Featured Blog

Making Ear Monsters: Developing a 3D Audio Game

Sound has always been an important component of videogames. But what happens when you turn that on its head and design a game where sound is the main driver of gameplay?

Sound has always been an important component of videogames.   But with the exception of music games, it has always taken on a supporting role for the gameplay itself.  That’s natural because video games are, well… video games.

But what challenges do we have when we turn that concept on its head and make sound the primary driver of gameplay?  In this and following posts, I’ll discuss the creation of Ear Monsters, an arcade-style casual audio game for iPhone/iPad/iPod touch that was designed with sound as the main gameplay mechanic.
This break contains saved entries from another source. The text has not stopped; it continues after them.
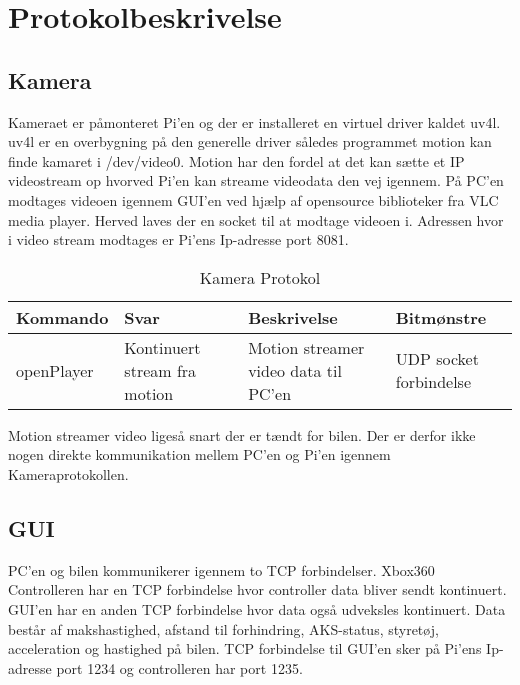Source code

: \section{Protokolbeskrivelse}

\subsection{Kamera}

Kameraet er påmonteret Pi'en og der er installeret en virtuel driver kaldet uv4l. uv4l er en overbygning på den generelle driver således programmet motion kan finde kamaret i /dev/video0. Motion har den fordel at det kan sætte et IP videostream op hvorved Pi’en kan streame videodata den vej igennem. På PC'en modtages videoen igennem GUI'en ved hjælp af opensource biblioteker fra VLC media player. Herved laves der en socket til at modtage videoen i. Adressen hvor i video stream modtages er Pi'ens Ip-adresse port 8081.

\begin{table}[h]
\begin{tabularx}{\textwidth}{| Z | Z | Z | Z |} \hline

\textbf{Kommando} 						&
\textbf{Svar}							&
\textbf{Beskrivelse}					&
\textbf{Bitmønstre}						\\ \hline

openPlayer								&
Kontinuert stream fra motion			&
Motion streamer video data til PC'en	&
UDP socket forbindelse					\\ \hline

\end{tabularx}
\caption{Kamera Protokol}
\label{tbl:prt_cam}
\end{table}

Motion streamer video ligeså snart der er tændt for bilen. Der er derfor ikke nogen direkte kommunikation mellem PC'en og Pi'en igennem Kameraprotokollen.


\subsection{GUI}

PC'en og bilen kommunikerer igennem to TCP forbindelser. Xbox360 Controlleren har en TCP forbindelse hvor controller data bliver sendt kontinuert. GUI'en har en anden TCP forbindelse hvor data også udveksles kontinuert. Data består af makshastighed, afstand til forhindring, AKS-status,  styretøj, acceleration og hastighed på bilen. TCP forbindelse til GUI'en sker på Pi'ens Ip-adresse port 1234 og controlleren har port 1235.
There have been a few audio-only videogames over the couple of years.  Games such as Papa Sangre, Night Jar and BlindSide are excellent, innovative games that rely exclusively on audio for gameplay.

Unlike these longer, story-based games, my goal was to create a short, casual game experience, with arcade-style scoring designed to be played in bite-sized chunks.   I like the old-style arcade gameplay, where higher scores are the result of better skills and practice.  Not only does that match my short-experience goal, but it also provides a built-in achievement mechanism—you are continually trying to best your own score or that of your friends.

I chose a gameplay mechanic driven by 3D Sound (which we’ll get to later), but inspired by traditional visually oriented games such as Fruit Ninja or Whack-a-Mole, and even Asteroids.  You can learn the basic gameplay in a few seconds, and as you get better, the game becomes more difficult in response.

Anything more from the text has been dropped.